How to Make a Cannabis Tincture

By Jon G | September 18, 2017

Originally Published April 29th, 2016.

The cannabis industry is constantly evolving, creating new ways for people to experience this popular plant. People are looking for these techniques online, and what works for some may not work for others. Guides for edibles, THC extraction, the best strains, and methods of smoking seem to be more cut-and-paste and less organic – which inspired me to try my hand at a method that was foreign to me: a tincture. A tincture, as defined by Merriam Webster Dictionary, is “a solution of a medicinal substance in an alcoholic solvent.” In this case, the medicinal substance is cannabis.

For my first attempt creating a cannabis tincture, I used an ounce of Headband shake and 1.5 grams of kief. I chose to use Everclear as a solvent, because of its clear color and high alcohol content. The higher the percentage of alcohol, the greater the extraction of THC from the plant matter. Here is my step-by-step recipe.

Step 1: Get Supplies

Step 2: Grind and Heat the Cannabis

Grind up 1 ounce of cannabis shake or trimmings, seal inside a plastic bag, and place it in the freezer for at least 1 hour. (I read that freezing the plant matter, along with the alcohol, allows for the THC molecules to retain their structure during the solution process).

Next, place the plant matter into an oven-safe pan and spread it evenly. Cover the pan with foil, preheat your oven to 235 F (I used a second thermometer in the oven to make sure the accuracy was as precise as possible), and place the pan in the oven for one hour. The foil reduces the risk of burning the cannabis, and keeps the THC and terpenes from escaping during baking. THC boils at 240°F, which will defeat the purpose of decarboxylation and reduce the potency of the final product, so err on the side of caution if you don’t trust your oven’s temperature gauge. The idea is to activate the THC without losing any in the process. In my research this was a hotly debated process, so after comparing a number of methods I came up with my own and it worked well for me; I used this website as a guideline.

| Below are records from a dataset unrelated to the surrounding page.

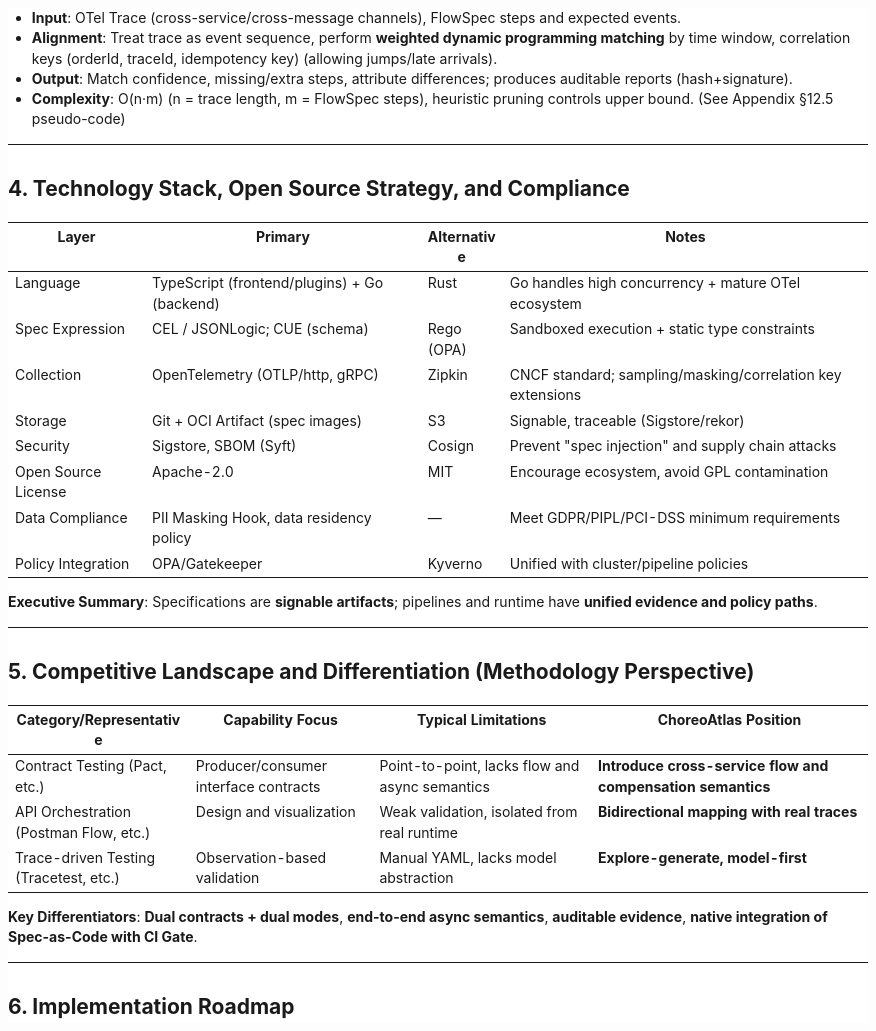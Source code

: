 * **Input**: OTel Trace (cross-service/cross-message channels), FlowSpec steps and expected events.
* **Alignment**: Treat trace as event sequence, perform **weighted dynamic programming matching** by time window, correlation keys (orderId, traceId, idempotency key) (allowing jumps/late arrivals).
* **Output**: Match confidence, missing/extra steps, attribute differences; produces auditable reports (hash+signature).
* **Complexity**: O(n·m) (n = trace length, m = FlowSpec steps), heuristic pruning controls upper bound.
  (See Appendix §12.5 pseudo-code)

---

## 4. Technology Stack, Open Source Strategy, and Compliance

| Layer | Primary | Alternative | Notes |
| ---- | ------------------------------ | --------- | ------------------------- |
| Language | TypeScript (frontend/plugins) + Go (backend) | Rust | Go handles high concurrency + mature OTel ecosystem |
| Spec Expression | CEL / JSONLogic; CUE (schema) | Rego (OPA) | Sandboxed execution + static type constraints |
| Collection | OpenTelemetry (OTLP/http, gRPC) | Zipkin | CNCF standard; sampling/masking/correlation key extensions |
| Storage | Git + OCI Artifact (spec images) | S3 | Signable, traceable (Sigstore/rekor) |
| Security | Sigstore, SBOM (Syft) | Cosign | Prevent "spec injection" and supply chain attacks |
| Open Source License | Apache-2.0 | MIT | Encourage ecosystem, avoid GPL contamination |
| Data Compliance | PII Masking Hook, data residency policy | — | Meet GDPR/PIPL/PCI-DSS minimum requirements |
| Policy Integration | OPA/Gatekeeper | Kyverno | Unified with cluster/pipeline policies |

**Executive Summary**: Specifications are **signable artifacts**; pipelines and runtime have **unified evidence and policy paths**.

---

## 5. Competitive Landscape and Differentiation (Methodology Perspective)

| Category/Representative | Capability Focus | Typical Limitations | ChoreoAtlas Position |
| ----------------------- | ---------- | ------------- | ------------------ |
| Contract Testing (Pact, etc.) | Producer/consumer interface contracts | Point-to-point, lacks flow and async semantics | **Introduce cross-service flow and compensation semantics** |
| API Orchestration (Postman Flow, etc.) | Design and visualization | Weak validation, isolated from real runtime | **Bidirectional mapping with real traces** |
| Trace-driven Testing (Tracetest, etc.) | Observation-based validation | Manual YAML, lacks model abstraction | **Explore-generate, model-first** |

**Key Differentiators**: **Dual contracts + dual modes**, **end-to-end async semantics**, **auditable evidence**, **native integration of Spec-as-Code with CI Gate**.

---

## 6. Implementation Roadmap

Step 3: Extract Cannabinoids from the Cannabis

Once the decarboxylation process is complete, let the pan cool but keep the foil in place. When the pan is cool to the touch, carefully transfer your cannabis into a large mason jar and add the alcohol. Only pour enough solvent so that it just covers the top of the cannabis.

Stick the jar in your freezer for at least one week to six months. For my experiment, I let mine sit in my freezer for two weeks, shaking the jar for one minute every day. Shaking is important because it disturbs the plant matter, allowing even distribution of the cannabinoids in the solution.

Step 4: Process the Tincture

After your decided duration has passed, use a funnel to pour the entire contents of the jar through a double layer of cheese cloth into another glass vessel. Once the liquid has stopped passing through easily, squeeze and twist the mass in the cheese cloth until all of the liquid is rendered. I encourage you to use gloves when handling the soiled cheese cloth; this tincture can seep into pores very easily and can lead to unintended medication before titration (a method of determining the concentration of a dissolved substance) has been tested.

Now that you have a murky tincture, the next step is to clean out the original jar and dry it thoroughly. Place two coffee filters over the mouth of the jar and secure it in place with a rubber band. Next, slowly pour the tincture through the filter until all of the plant matter is caught in the filter.

Step 5: Enjoy!

There you have it: you now have your very own cannabis tincture! Keep the tincture in a cool, dry place, preferably in an amber bottle (as the colored glass prevents the tincture from deteriorating in sunlight).

This recipe was my first attempt and I must say that I am happy with the results. The end result was about two cups of homemade Headband tincture. To administer the tincture, I use an amber eye dropper bottle for titration. The best way to administer a tincture is with a few drops under the tongue; begin with a few drops, wait for it to take effect, and then determine if you need another drop or two. With this batch, I felt the Headband’s signature tingle along my temple and especially in the back of my neck after 5 drops. The effects took about 15-30 minutes to come on, and lasted around 30 minutes, so start slow and proceed safely.

It’s definitely more for medicinal use over recreational. However, the effects were amplified after smoking cannabis so I caution the reader to test the tincture a few times before adding more factors into the experience. Overall, I am very satisfied with my new recipe, and I hope that this helps other canna cooks like me. Please send us feedback on your own methods and let’s compare notes!

Things I would do differently next time:

  • Use a more potent shake and/or add more kief or hash.
  • Make multiple batches and let them sit for different lengths of time.